I will go against the main feeling of this thread and say, no I would not be happy sending a 3 year old with an already bad cough to a freezing house with no heating or hot water. If he can't provide the basic necessities to keep the children warm, then I feel he is not entitled to have them until the utilities are repaired. OP, IMO, Yanbu.

KeatsiePie · 10/12/2012 01:19

I am with toomuch, I think 3 is too little for being in an unheated house in December. But I have the impression that British adults are tougher about cold weather and limited access to indoor heating than Americans. I know, giant generalization, sorry! But it is my impression.

The crucial thing though is that if the ex were going to make an ongoing family activity out of keeping warm with electric blankets, space heaters, all staying in one room, keeping an eye on how cold the children get, then I would think it would be okay.

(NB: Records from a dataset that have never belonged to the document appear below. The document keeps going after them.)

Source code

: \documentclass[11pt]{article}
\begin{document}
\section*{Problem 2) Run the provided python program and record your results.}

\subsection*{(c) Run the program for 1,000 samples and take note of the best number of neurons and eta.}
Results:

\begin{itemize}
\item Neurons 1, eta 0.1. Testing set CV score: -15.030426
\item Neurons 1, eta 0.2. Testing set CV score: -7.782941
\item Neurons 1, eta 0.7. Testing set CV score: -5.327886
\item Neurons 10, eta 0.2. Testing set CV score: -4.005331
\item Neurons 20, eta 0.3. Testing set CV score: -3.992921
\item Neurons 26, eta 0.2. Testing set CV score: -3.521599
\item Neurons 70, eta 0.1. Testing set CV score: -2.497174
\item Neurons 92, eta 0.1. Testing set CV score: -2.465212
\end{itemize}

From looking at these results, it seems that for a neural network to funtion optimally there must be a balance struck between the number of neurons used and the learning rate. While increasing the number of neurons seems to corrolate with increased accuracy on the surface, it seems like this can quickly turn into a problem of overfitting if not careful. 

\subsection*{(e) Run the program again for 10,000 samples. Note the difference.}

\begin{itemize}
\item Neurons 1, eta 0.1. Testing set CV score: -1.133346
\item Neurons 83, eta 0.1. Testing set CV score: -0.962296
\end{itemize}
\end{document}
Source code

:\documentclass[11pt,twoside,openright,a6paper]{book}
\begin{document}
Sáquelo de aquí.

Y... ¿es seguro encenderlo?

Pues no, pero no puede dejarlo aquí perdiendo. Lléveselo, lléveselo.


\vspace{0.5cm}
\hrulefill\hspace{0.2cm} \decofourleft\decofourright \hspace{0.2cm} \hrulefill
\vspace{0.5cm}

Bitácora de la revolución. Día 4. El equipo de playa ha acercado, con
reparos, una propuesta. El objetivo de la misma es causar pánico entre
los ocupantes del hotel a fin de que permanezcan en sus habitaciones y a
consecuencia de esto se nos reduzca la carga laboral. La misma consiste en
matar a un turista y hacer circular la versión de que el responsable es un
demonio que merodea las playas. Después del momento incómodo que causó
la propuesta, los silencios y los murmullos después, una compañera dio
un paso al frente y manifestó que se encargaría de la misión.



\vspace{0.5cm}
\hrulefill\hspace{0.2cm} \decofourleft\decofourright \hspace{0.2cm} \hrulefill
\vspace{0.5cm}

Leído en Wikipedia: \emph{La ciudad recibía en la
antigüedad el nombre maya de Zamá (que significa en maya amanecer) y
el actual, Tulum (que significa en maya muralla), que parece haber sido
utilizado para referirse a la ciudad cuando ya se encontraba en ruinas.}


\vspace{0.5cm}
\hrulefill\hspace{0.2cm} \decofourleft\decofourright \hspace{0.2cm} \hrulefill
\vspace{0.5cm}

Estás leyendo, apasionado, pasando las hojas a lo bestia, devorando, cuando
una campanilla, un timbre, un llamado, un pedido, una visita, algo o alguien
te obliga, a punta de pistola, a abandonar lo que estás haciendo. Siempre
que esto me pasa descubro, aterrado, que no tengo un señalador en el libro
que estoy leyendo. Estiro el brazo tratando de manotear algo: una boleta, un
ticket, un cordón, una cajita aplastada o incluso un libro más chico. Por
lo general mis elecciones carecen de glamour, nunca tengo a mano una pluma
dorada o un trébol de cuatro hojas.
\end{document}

But it sounds like he will not do anything to make up for it, so I think it is reasonable to say that conditions are not acceptable for small children to stay there.

CaliforniaSucksSnowballs · 10/12/2012 01:58

They'll be fine missing bath, we used to boil the kettle and fill a wash bowl to wash in the mornings at my grans house, no central heat, no hot water unless she switched it on for a half hour so she could have a bath. She used hot water bottles at night, and boiled a kettle for washing dishes and for us to wash. We were fine.

SantaIAmSoFuckingRock · 10/12/2012 02:12

send hot water bottles and lots of layers and cosy PJs, extra blankets. have you any spare heaters or electric blankets? i would also offer to bath them at yours.

if he layers them up well, feeds them good filling warm meals, porridge and tea for breakfast, gets the main room they'll be in warm with the heaters and has plenty of blankets on the sofas they'll be fine. electric blankets or hot water bottles in their beds, a heater in teh room for an hour or so before they are ready for bed. boil the kettle for strip washes infront of the heaters.

SantaIAmSoFuckingRock · 10/12/2012 02:18

oh i've just seen that DD is 3 and so probably wont know to just put on extra clothes and wrap a blanket round her if she's cold unless she is told to/helped. which it doesn't sound like your EX will realise she needs to. in that case i would just say DD is going to stay at home as she has the chest infection and really feels the cold. let him go to court over it. the judge will agree with you.